That “offers a loophole,” said Jennifer Morgan, executive director of Greenpeace International. “This is one more nail in the coffin of coal, but only one, and the coffin is not yet sealed,” Ms. Morgan added.

Underscoring the vagueness of the pledge, Anna Moskwa, Poland’s climate and environmental minister, said on Twitter Thursday that the deal allowed Poland to depart from coal by 2049. Poland currently gets 70 percent of its electricity from coal and has often resisted European proposals to shift more rapidly away from fossil fuels.

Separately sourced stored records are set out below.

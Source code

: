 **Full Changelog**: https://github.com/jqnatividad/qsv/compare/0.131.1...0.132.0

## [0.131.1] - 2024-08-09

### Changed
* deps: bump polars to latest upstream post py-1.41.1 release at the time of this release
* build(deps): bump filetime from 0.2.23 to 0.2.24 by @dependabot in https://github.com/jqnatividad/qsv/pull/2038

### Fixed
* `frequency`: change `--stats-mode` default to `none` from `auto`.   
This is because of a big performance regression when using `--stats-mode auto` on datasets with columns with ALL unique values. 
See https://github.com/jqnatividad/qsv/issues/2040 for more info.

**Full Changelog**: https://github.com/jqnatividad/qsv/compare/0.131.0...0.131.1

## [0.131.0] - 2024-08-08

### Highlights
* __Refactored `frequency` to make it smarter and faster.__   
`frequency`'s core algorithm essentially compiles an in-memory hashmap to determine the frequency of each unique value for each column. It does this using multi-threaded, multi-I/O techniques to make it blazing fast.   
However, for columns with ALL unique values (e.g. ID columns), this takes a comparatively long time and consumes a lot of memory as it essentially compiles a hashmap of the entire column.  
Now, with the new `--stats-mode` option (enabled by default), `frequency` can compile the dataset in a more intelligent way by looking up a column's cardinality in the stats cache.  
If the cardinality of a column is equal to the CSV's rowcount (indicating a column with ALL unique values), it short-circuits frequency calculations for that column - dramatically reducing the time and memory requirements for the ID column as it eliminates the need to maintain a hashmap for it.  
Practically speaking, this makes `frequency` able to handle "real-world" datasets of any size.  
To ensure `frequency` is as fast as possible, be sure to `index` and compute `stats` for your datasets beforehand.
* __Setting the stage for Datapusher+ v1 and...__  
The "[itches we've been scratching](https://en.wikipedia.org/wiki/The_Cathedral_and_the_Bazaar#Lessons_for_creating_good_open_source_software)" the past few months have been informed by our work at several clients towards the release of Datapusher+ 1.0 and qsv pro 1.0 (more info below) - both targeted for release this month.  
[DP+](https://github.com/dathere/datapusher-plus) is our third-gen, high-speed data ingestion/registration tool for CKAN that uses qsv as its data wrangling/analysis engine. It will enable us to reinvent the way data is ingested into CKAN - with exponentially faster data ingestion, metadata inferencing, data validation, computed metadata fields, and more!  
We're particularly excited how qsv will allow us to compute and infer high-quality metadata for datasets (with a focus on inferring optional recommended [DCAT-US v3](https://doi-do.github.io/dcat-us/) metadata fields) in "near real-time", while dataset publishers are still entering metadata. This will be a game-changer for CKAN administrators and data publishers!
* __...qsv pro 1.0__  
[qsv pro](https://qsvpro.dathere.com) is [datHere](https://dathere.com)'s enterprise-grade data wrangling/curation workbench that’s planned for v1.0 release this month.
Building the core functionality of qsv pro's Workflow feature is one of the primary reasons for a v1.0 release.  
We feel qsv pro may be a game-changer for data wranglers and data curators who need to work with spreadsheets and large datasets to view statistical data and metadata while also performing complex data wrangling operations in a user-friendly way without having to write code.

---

The Biden administration did join an agreement on Thursday to end financing for “unabated” oil, gas and coal in other countries by the end of next year. Unabated refers to power plants that burn fossil fuels and discharge the pollution directly into the air, without any attempt to capture the emissions.

That agreement is expected to significantly help steer public financing from multilateral development funders, such as the World Bank, away from fossil fuels. The 25 countries and entities in that pact, which include Italy, Canada and Denmark, have promised to prioritize support for low and zero-carbon energy like wind, solar and geothermal.

The decision to stop financing overseas fossil fuel development, paired with investments in green energy, is “really significant,” said Rachel Kyte of the Fletcher School at Tufts University.

“If we were just saying no to brown energy, then the political tensions between developing countries and developed countries would just escalate,” she said.

Republicans in the United States criticized the Biden administration’s pledge to end oil, gas and coal financing — noting the absence from the agreements of China, Japan and South Korea, some of the world’s biggest backers of foreign oil and gas projects.